In honor of “May the Fourth” I sat down and wrote a few pieces about how the original trilogy compares to my opinion of the American church. This first one may come off as a bit “whiny” but no homage to IV, V and VI would be complete without some blonde haired punk complaining, “It’s just not fair!”
“I find your lack of faith disturbing.” Certain professionals are not in it for the spiritual. Certainly this statement must be qualified. I know many, many church professionals who have incredible faith and great integrity as they go about their work (both operational and ministerial). That being said, there is still a glaring issue to address. Consider the following facts:
- Christians spent more on the annual audits of their churches and agencies, $810 million, than on all their workers in the non-Christian world.
- Annual Church embezzlements by top custodians surpassed $16 billion per year or $5.5 million per day, which exceeded the entire cost foreign missions worldwide, according to this report.
Without a doubt, the frustrations related to ministry are very real in many churches. But there is something shocking behind these figures. I’m not sure what the justification is for stealing (low salaries relative to most other professional fields, extra long hours, lack of accountability structures, etc.). Clearly, something needs to be addressed.
“We don’t serve your kind here.” Ok, so this is actually a line from the Mos Eisley Cantina bartender to C-3PO and R2-D2, but it carries the point. Have you ever noticed all the Imperial officers are white guys with British accents? The Empire was essentially a humans-only club, with most others races enslaved.
Many American churches also foster a lack of diversity because disciples are raised in a context that is based on their personal preference. This produces a club mentality based on affinity groups where “neither congregations nor parishes are remotely close to approximating the diversity of wider society." Currently, people define their communities through leisure, work and friendships, not their locale. Because of the pervasiveness of the consumer culture it is most convenient for churchgoers to attend a church that caters to their kind of people. This is not only true for leisure-based affinity, but also of race and class. With the increase of alternate activities offered on Sunday mornings, churches have provided alternate times. The result: “a congregation of soccer moms and football dads, café churches, or cell churches, to name a few" (see above link). This further petrifies the networks that such people are already in to the detriment of other options for cross-contextual experience.
Darrell Guder reminds us, “We are not the 'haves,' the beati possidentes, standing over against spiritual 'have-nots,' the massa damnata. We are all recipients of the same mercy, sharing in the same mystery.”
“AAAAAAAARGGGGH!” (that’s the Emperor screaming) Take out the head leader and the congregation perishes: One guy gets tossed down a power shaft and the power structure of the whole galaxy goes haywire. Many churches would react very similarly.

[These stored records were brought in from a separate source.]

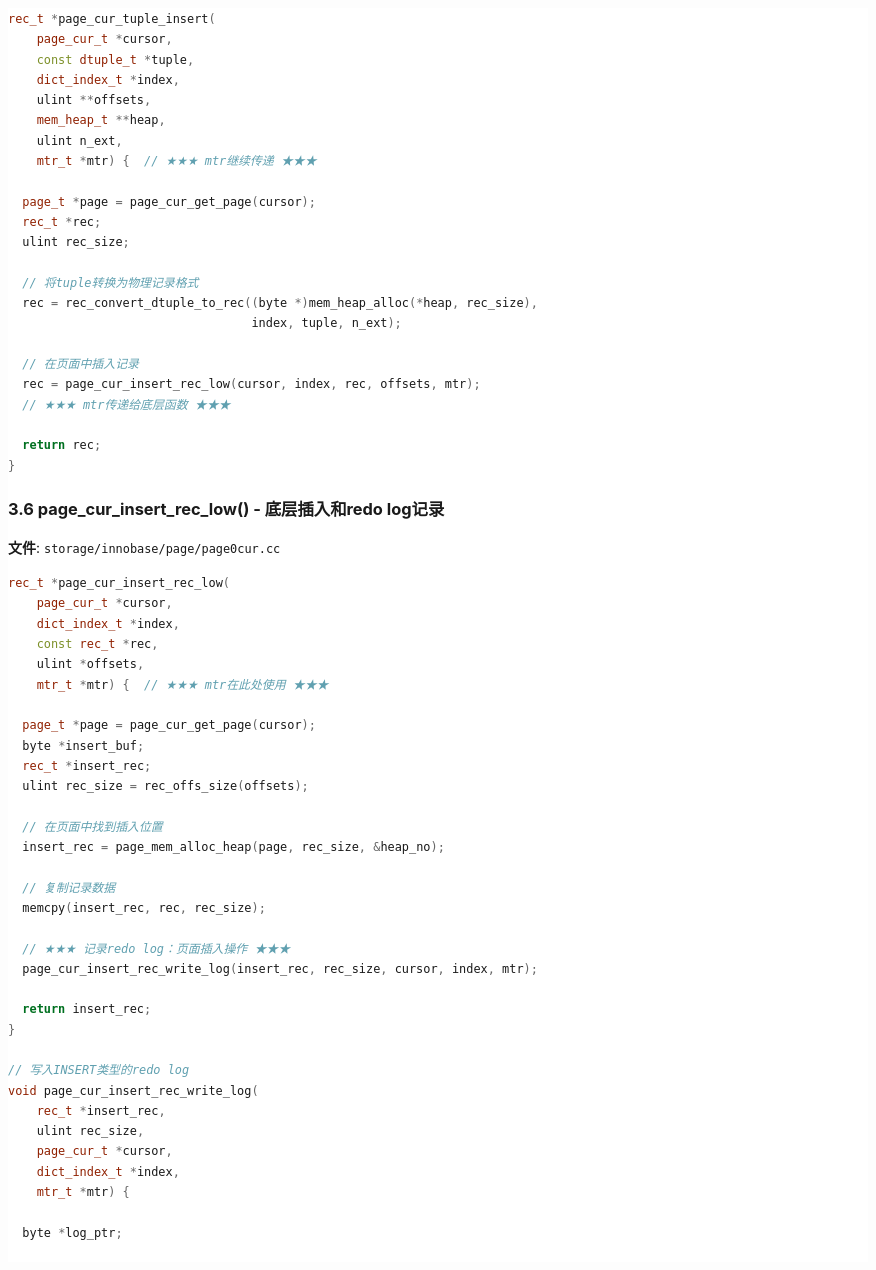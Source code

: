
 ```cpp
rec_t *page_cur_tuple_insert(
    page_cur_t *cursor,
    const dtuple_t *tuple,
    dict_index_t *index,
    ulint **offsets,
    mem_heap_t **heap,
    ulint n_ext,
    mtr_t *mtr) {  // ★★★ mtr继续传递 ★★★
  
  page_t *page = page_cur_get_page(cursor);
  rec_t *rec;
  ulint rec_size;
  
  // 将tuple转换为物理记录格式
  rec = rec_convert_dtuple_to_rec((byte *)mem_heap_alloc(*heap, rec_size),
                                  index, tuple, n_ext);
  
  // 在页面中插入记录
  rec = page_cur_insert_rec_low(cursor, index, rec, offsets, mtr);
  // ★★★ mtr传递给底层函数 ★★★
  
  return rec;
}
```

### 3.6 page_cur_insert_rec_low() - 底层插入和redo log记录

**文件**: `storage/innobase/page/page0cur.cc`

```cpp
rec_t *page_cur_insert_rec_low(
    page_cur_t *cursor,
    dict_index_t *index,
    const rec_t *rec,
    ulint *offsets,
    mtr_t *mtr) {  // ★★★ mtr在此处使用 ★★★
  
  page_t *page = page_cur_get_page(cursor);
  byte *insert_buf;
  rec_t *insert_rec;
  ulint rec_size = rec_offs_size(offsets);
  
  // 在页面中找到插入位置
  insert_rec = page_mem_alloc_heap(page, rec_size, &heap_no);
  
  // 复制记录数据
  memcpy(insert_rec, rec, rec_size);
  
  // ★★★ 记录redo log：页面插入操作 ★★★
  page_cur_insert_rec_write_log(insert_rec, rec_size, cursor, index, mtr);
  
  return insert_rec;
}

// 写入INSERT类型的redo log
void page_cur_insert_rec_write_log(
    rec_t *insert_rec,
    ulint rec_size,
    page_cur_t *cursor,
    dict_index_t *index,
    mtr_t *mtr) {
  
  byte *log_ptr;
  
```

John Lynch traced the concentration and organization of power throughout the history of the church. A common theme he depicted was the centralization of power into the hands of a few, which solidified a culture of fear from further schism. Lynch concluded that church authority must remove itself from an administrative structure that claims infallibility and claims its basis on the will of God. He argued the structure of the church is still hierarchical in nature, which contradicts the very nature of its original purpose to serve. As Darrell Guder said, it must “be open to those who are being served.”
In North America, the distinctive institution called the denomination expanded and restructured itself after the model of the American corporation, confident that it possessed the know-how to organize the continuing Christianization of American culture. Yet as a church organization grows, it approaches a limit of collaboration, decision-making, and relationship, where congregational members feel they relate to the person in a position of leadership. According to Peter Senge, this shifts the burden of responsibility and creates a cult of personality and weakens a community in which all members were meant to play a key role in organizational health.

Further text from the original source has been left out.